Según informan desde El País, la nueva medida permite alargar la vida útil de los alimentos entre una semana y tres meses. Los productos que lleven una fecha de consumo preferente indicada con día y mes, podrán alargarla una semana; los que indiquen el mes y año, podrán ser vendidos hasta un mes después de sobrepasada la fecha, y por último, los que señalen únicamente el año límite de consumo preferente podrán alargar su vida útil hasta tres meses. Los alimentos que hayan rebasado su fecha de consumo preferente se venderán a precio reducido.
Desde El País, recuerdan que la norma impulsada por el ejecutivo griego no contradice las reglas comunitarias, aprobadas en el año 2000. Esta normativa distingue entre la fecha de consumo preferente y la fecha de caducidad; esta última se utiliza solo para alimentos muy perecederos.

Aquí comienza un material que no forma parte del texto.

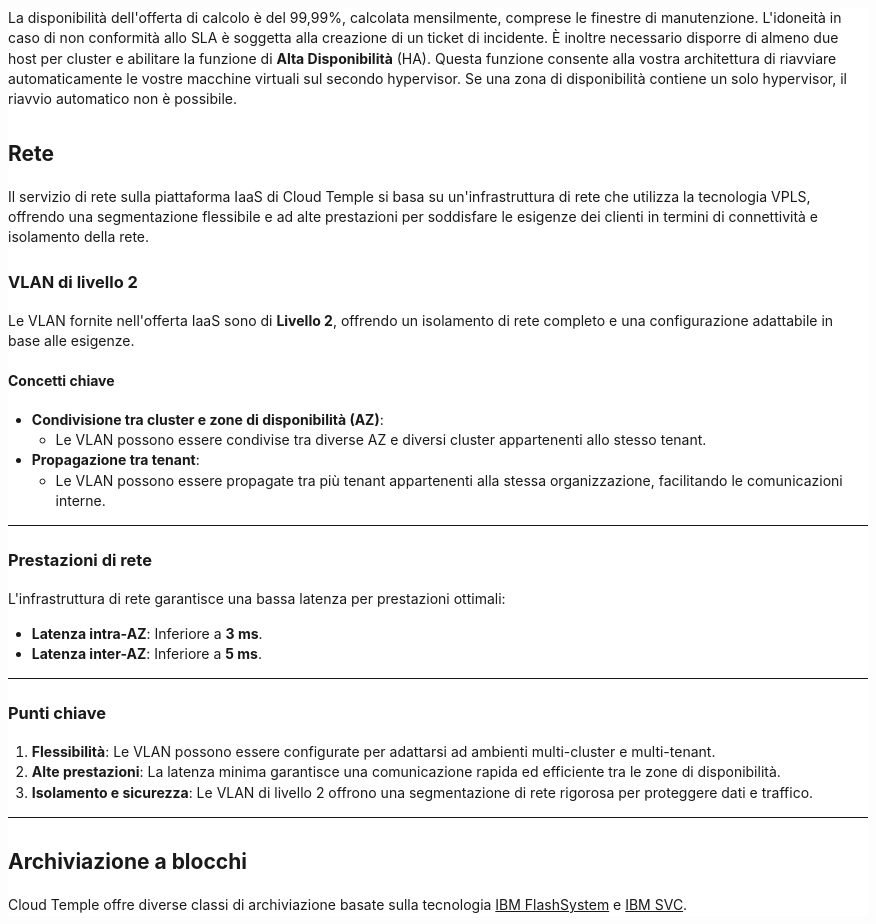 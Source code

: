 La disponibilità dell'offerta di calcolo è del 99,99%, calcolata mensilmente, comprese le finestre di manutenzione. L'idoneità in caso di non conformità allo SLA è soggetta
alla creazione di un ticket di incidente. È inoltre necessario disporre di almeno due host per cluster e abilitare la funzione di __Alta Disponibilità__ (HA).
Questa funzione consente alla vostra architettura di riavviare automaticamente le vostre macchine virtuali sul secondo hypervisor.
Se una zona di disponibilità contiene un solo hypervisor, il riavvio automatico non è possibile.

## Rete

Il servizio di rete sulla piattaforma IaaS di Cloud Temple si basa su un'infrastruttura di rete che utilizza la tecnologia VPLS, offrendo una segmentazione flessibile e ad alte prestazioni per soddisfare le esigenze dei clienti in termini di connettività e isolamento della rete.

### VLAN di livello 2

Le VLAN fornite nell'offerta IaaS sono di __Livello 2__, offrendo un isolamento di rete completo e una configurazione adattabile in base alle esigenze.

#### Concetti chiave

- __Condivisione tra cluster e zone di disponibilità (AZ)__:
  - Le VLAN possono essere condivise tra diverse AZ e diversi cluster appartenenti allo stesso tenant.
- __Propagazione tra tenant__:
  - Le VLAN possono essere propagate tra più tenant appartenenti alla stessa organizzazione, facilitando le comunicazioni interne.

---

### Prestazioni di rete

L'infrastruttura di rete garantisce una bassa latenza per prestazioni ottimali:

- __Latenza intra-AZ__: Inferiore a __3 ms__.
- __Latenza inter-AZ__: Inferiore a __5 ms__.

---

### Punti chiave

1. __Flessibilità__: Le VLAN possono essere configurate per adattarsi ad ambienti multi-cluster e multi-tenant.
2. __Alte prestazioni__: La latenza minima garantisce una comunicazione rapida ed efficiente tra le zone di disponibilità.
3. __Isolamento e sicurezza__: Le VLAN di livello 2 offrono una segmentazione di rete rigorosa per proteggere dati e traffico.

---

## Archiviazione a blocchi

Cloud Temple offre diverse classi di archiviazione basate sulla tecnologia [IBM FlashSystem](https://www.ibm.com/flashsystem/)
e [IBM SVC](https://www.ibm.com/products/san-volume-controller).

En este sentido, el secretario de Estado para el Consumo, Yorgos Stergiou, ha destacado, en respuesta a las críticas recibidas: “El consumo preferente es un instrumento de seguridad y marketing de los productores, pero no significa en absoluto que el producto no esté bueno o sea peligroso.”
A pesar de esta distinción, parece que de momento las grandes cadenas de distribución no van a aplicar la medida. Temen que la venta de alimentos después de su fecha de consumo preferente pueda perjudicar a su reputación.
Según el Eurostat, el 31% de la población griega está en riesgo de pobreza y exclusión social. Además, Unicef estima que hay 600.000 niños en el país que viven por debajo del umbral de la pobreza.